**Instructions for the task:**
Your task is to copy each line of the records that includes the string "colbacktitle".

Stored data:
***

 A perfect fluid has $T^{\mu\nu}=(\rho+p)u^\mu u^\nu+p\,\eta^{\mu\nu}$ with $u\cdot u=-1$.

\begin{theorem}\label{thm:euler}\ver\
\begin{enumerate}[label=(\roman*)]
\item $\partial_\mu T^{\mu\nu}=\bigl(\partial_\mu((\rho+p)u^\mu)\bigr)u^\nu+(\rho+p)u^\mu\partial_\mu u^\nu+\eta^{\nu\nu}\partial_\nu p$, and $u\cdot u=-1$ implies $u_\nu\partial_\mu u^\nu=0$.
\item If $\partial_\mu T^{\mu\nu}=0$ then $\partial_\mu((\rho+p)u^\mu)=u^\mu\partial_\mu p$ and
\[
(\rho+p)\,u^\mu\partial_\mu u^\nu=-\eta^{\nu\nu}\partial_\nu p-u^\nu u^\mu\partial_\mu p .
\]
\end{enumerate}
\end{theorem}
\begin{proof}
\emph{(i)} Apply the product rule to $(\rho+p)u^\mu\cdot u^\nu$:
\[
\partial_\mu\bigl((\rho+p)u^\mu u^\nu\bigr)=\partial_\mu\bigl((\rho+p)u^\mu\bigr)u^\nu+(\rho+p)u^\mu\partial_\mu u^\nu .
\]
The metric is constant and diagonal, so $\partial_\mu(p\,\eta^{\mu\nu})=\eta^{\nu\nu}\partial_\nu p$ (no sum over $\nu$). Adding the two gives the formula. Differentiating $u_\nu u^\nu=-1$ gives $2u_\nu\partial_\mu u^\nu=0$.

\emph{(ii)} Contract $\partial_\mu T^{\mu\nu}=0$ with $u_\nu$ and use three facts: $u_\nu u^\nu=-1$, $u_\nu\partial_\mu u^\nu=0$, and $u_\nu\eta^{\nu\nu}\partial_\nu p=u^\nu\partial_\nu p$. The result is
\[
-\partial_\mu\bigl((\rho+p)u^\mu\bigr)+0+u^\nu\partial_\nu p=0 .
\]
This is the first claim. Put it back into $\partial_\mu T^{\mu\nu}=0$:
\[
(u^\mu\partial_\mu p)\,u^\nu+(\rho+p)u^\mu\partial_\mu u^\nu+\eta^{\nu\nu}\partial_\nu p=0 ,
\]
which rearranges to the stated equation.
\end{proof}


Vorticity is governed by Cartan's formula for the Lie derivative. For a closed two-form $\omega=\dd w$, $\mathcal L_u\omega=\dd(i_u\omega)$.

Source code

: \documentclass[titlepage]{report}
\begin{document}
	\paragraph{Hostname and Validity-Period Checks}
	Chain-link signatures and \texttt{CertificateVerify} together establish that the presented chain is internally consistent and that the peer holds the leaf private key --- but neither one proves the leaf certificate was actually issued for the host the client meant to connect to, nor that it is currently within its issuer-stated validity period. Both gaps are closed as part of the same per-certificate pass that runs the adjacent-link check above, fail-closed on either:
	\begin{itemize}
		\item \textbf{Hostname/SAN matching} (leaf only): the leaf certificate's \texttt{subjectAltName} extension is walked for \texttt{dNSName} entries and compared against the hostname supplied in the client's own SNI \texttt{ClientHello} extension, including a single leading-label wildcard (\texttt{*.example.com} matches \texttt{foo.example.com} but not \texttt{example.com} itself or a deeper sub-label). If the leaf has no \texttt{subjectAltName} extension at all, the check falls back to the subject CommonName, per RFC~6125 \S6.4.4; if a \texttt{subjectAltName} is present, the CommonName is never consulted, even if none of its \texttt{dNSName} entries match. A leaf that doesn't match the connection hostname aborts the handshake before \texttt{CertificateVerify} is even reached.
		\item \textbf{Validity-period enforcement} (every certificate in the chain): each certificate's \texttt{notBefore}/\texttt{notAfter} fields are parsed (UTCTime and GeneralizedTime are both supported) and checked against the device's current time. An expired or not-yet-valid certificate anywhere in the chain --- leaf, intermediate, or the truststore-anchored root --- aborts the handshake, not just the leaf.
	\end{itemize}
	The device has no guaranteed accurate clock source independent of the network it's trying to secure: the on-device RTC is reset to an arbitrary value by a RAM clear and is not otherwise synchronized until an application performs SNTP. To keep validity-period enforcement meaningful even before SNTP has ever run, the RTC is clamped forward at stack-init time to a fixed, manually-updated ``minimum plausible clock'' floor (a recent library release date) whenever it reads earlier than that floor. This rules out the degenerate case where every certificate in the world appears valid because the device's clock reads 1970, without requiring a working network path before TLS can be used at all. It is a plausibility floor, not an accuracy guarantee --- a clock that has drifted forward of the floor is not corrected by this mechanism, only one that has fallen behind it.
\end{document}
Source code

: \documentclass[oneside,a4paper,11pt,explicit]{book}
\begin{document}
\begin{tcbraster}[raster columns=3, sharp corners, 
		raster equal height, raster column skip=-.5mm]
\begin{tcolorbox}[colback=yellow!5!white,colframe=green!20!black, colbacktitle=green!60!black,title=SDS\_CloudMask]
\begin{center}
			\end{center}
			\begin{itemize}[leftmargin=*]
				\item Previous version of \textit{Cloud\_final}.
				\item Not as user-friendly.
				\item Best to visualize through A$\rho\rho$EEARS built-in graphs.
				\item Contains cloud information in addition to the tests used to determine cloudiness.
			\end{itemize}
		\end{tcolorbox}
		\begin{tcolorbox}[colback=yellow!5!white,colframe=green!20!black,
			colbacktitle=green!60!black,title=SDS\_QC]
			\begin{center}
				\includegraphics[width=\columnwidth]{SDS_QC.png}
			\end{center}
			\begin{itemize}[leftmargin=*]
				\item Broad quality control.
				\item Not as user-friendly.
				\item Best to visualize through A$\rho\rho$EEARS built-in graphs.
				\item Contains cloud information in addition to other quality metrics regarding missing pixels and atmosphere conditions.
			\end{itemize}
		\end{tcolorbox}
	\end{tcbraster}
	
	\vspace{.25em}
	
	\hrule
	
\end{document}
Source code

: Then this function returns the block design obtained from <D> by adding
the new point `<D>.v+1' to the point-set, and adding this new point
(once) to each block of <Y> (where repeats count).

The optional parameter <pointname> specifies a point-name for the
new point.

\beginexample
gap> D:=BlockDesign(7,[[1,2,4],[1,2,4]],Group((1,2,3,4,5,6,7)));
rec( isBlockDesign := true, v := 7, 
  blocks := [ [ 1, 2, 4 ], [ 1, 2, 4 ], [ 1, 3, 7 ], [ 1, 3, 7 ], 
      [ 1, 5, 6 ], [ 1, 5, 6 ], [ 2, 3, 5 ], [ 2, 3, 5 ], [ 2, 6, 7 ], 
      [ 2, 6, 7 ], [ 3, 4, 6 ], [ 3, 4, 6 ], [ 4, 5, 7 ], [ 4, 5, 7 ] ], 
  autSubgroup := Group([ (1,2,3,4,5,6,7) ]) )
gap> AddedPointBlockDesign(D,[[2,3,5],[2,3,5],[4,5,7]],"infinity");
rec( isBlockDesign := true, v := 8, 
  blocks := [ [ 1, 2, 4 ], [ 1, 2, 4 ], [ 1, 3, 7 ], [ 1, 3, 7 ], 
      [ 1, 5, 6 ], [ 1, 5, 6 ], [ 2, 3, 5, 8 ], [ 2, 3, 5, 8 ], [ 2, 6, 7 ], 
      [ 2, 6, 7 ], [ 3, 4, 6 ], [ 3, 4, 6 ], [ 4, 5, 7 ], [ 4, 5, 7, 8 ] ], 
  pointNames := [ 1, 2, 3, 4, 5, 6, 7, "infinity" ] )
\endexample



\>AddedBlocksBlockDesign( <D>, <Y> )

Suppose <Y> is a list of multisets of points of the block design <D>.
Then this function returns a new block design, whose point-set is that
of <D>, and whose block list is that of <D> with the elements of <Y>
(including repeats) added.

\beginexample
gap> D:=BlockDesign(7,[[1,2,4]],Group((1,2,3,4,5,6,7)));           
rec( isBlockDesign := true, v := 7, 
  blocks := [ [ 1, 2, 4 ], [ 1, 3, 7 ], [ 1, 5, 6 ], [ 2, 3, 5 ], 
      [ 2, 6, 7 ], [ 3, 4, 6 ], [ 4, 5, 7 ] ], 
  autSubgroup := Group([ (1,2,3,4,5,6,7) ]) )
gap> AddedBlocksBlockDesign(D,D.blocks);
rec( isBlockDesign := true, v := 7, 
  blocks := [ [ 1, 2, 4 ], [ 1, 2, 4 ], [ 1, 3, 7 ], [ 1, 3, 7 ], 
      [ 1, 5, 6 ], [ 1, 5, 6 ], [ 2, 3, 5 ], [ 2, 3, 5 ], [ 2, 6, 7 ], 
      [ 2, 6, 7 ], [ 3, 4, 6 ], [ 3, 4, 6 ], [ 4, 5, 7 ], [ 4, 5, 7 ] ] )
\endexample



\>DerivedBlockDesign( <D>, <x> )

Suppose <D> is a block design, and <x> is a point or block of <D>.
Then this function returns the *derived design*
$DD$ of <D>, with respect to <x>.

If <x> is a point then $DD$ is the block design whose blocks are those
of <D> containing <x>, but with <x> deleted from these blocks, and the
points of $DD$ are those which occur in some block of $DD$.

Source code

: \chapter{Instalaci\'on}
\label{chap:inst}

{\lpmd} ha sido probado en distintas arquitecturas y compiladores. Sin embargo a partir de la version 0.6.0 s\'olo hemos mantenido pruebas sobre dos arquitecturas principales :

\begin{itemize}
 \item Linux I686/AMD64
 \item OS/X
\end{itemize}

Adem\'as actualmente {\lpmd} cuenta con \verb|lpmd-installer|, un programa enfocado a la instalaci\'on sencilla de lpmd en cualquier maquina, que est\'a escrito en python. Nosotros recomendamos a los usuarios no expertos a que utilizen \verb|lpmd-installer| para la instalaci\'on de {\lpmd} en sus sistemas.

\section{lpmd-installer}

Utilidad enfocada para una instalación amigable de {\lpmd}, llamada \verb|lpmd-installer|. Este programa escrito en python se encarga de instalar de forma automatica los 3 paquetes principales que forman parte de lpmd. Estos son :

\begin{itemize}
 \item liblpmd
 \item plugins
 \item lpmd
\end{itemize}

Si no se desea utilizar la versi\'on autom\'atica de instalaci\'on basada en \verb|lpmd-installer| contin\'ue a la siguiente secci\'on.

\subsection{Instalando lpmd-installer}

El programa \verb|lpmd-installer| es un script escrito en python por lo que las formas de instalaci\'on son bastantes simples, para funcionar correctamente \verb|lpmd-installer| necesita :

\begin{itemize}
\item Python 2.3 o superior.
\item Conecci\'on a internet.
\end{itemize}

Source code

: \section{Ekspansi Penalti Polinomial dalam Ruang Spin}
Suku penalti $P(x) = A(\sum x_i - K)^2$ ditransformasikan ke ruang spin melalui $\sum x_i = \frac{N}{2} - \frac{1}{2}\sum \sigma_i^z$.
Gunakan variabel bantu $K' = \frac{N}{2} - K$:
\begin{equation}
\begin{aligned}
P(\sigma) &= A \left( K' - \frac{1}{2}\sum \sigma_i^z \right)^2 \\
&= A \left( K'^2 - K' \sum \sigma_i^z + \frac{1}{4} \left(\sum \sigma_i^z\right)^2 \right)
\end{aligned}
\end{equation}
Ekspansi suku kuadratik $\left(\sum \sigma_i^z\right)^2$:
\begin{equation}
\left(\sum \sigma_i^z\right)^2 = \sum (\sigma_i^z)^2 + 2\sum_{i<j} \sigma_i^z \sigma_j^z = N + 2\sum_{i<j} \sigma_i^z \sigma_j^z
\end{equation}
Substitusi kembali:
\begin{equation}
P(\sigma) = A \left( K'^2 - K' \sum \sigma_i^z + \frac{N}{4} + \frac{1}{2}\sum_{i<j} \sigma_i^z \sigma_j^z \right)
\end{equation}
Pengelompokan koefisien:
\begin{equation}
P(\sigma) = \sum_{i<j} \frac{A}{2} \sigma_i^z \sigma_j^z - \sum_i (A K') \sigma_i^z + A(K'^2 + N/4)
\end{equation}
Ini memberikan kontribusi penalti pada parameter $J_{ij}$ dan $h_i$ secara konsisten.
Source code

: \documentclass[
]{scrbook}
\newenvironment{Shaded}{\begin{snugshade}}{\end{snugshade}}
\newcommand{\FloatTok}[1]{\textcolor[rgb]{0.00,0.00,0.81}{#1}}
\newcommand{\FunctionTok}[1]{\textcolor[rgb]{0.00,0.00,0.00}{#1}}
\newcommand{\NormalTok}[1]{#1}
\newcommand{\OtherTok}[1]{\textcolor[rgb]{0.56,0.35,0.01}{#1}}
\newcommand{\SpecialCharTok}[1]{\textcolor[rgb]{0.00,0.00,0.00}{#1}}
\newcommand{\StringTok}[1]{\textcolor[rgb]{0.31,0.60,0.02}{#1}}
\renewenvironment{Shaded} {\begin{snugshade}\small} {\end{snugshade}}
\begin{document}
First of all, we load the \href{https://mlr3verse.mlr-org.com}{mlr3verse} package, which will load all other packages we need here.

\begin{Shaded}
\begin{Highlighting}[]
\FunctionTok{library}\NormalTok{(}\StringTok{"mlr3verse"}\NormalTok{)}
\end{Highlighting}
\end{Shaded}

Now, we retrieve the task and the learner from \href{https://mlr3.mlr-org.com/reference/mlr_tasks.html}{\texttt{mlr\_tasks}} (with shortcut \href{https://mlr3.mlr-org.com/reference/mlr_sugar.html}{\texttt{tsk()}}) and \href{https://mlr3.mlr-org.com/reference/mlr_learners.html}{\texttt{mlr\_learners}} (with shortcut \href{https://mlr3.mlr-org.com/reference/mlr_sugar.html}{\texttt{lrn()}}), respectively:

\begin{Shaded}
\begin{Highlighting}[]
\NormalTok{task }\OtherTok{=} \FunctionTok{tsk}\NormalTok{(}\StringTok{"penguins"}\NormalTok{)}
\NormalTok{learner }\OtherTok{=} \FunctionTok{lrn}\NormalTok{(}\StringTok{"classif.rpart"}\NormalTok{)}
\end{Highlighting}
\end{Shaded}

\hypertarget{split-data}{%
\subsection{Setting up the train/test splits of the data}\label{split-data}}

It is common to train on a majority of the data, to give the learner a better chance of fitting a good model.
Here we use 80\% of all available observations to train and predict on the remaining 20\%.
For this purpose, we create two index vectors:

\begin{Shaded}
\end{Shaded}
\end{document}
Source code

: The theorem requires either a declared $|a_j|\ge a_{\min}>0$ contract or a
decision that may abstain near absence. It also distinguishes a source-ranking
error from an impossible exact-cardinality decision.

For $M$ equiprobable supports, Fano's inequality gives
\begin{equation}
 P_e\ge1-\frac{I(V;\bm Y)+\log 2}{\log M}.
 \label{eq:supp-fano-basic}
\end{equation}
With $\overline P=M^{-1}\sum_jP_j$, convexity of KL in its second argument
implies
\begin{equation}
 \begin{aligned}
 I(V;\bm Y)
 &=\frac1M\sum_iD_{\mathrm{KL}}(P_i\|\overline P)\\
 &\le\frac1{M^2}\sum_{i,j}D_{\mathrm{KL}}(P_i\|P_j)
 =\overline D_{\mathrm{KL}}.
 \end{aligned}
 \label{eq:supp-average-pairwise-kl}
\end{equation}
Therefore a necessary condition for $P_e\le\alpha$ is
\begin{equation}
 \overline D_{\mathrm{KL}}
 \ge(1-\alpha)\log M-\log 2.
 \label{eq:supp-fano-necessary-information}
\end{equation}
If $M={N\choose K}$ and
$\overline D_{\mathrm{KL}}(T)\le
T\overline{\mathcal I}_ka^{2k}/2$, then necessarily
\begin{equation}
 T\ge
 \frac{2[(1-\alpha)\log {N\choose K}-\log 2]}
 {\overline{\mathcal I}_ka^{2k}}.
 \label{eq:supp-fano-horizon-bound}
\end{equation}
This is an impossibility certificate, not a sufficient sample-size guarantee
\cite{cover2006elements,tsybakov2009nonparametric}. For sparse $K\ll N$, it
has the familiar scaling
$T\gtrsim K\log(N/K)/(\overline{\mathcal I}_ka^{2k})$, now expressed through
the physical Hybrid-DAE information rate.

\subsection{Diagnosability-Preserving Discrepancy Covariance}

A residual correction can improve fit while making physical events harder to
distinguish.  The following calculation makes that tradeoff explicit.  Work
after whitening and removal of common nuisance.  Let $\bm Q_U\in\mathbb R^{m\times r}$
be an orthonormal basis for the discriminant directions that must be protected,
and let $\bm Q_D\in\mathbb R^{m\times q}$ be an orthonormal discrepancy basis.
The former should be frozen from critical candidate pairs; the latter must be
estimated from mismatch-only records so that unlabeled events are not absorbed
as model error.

***

**Written answer:**
\begin{tcolorbox}[colback=yellow!5!white,colframe=green!20!black, colbacktitle=green!60!black,title=SDS\_CloudMask]
			colbacktitle=green!60!black,title=SDS\_QC]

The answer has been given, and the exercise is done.